-------- EXERCISE DATA --------

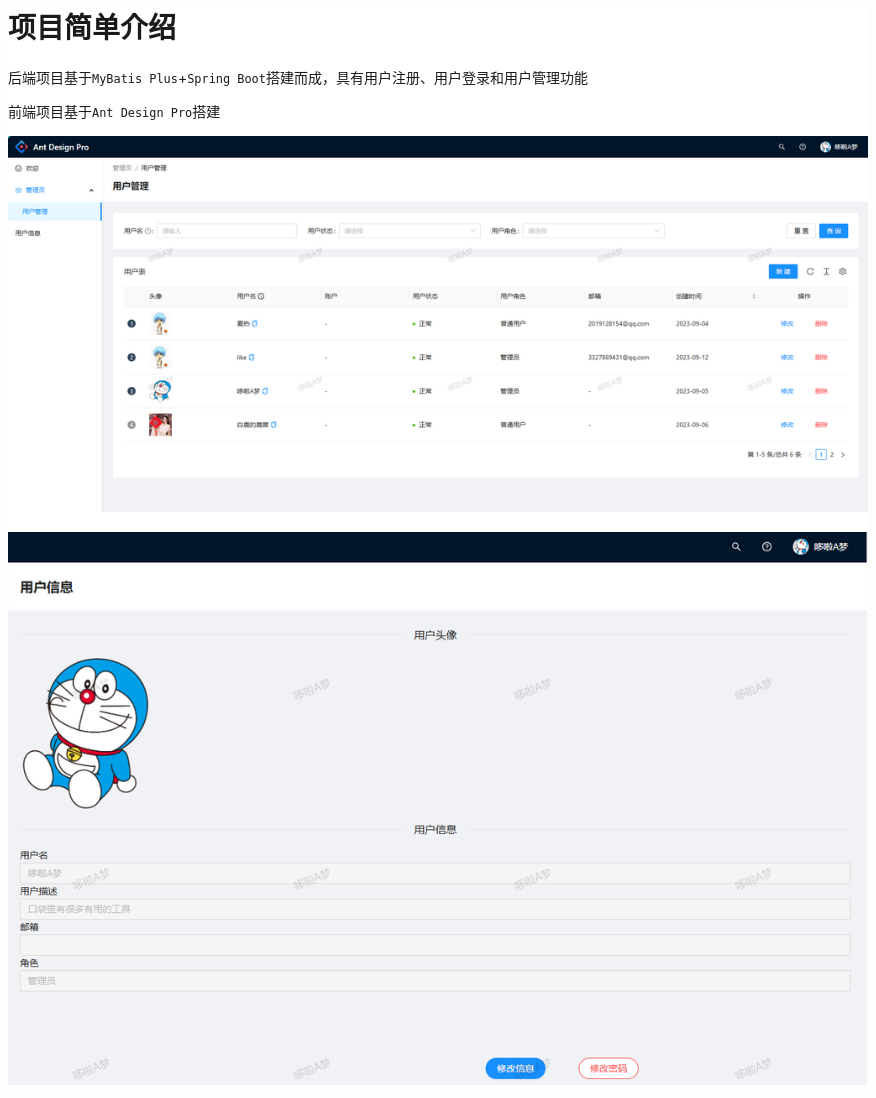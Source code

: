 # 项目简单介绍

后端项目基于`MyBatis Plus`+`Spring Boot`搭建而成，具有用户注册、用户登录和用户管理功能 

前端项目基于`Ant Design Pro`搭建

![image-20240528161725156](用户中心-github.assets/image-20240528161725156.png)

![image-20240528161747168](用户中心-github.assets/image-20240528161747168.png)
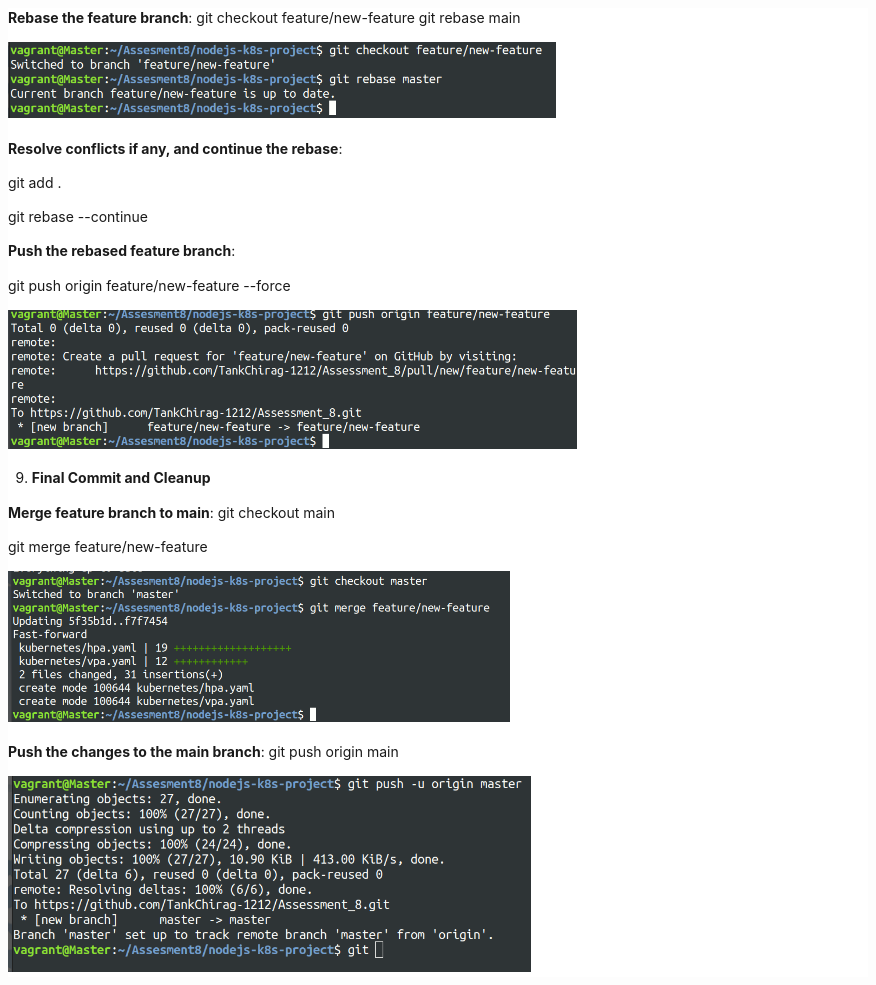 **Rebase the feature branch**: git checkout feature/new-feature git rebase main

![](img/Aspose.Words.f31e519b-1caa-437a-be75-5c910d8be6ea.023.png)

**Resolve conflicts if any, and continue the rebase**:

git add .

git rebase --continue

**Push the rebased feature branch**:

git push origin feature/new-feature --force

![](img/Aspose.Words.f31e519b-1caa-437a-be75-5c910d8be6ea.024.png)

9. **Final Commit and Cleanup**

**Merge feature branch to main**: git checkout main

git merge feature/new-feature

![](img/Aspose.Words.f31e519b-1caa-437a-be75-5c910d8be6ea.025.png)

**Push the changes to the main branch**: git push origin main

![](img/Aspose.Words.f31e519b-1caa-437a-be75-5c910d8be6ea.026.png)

--------

## EXERCISE INSTRUCTIONS:
Within the material above, transcribe exactly the lines that run from the line holding "if any, and" through the line holding "push origin main".

## RESULT:
**Resolve conflicts if any, and continue the rebase**:

git add .

git rebase --continue

**Push the rebased feature branch**:

git push origin feature/new-feature --force

![](img/Aspose.Words.f31e519b-1caa-437a-be75-5c910d8be6ea.024.png)

9. **Final Commit and Cleanup**

**Merge feature branch to main**: git checkout main

git merge feature/new-feature

![](img/Aspose.Words.f31e519b-1caa-437a-be75-5c910d8be6ea.025.png)

**Push the changes to the main branch**: git push origin main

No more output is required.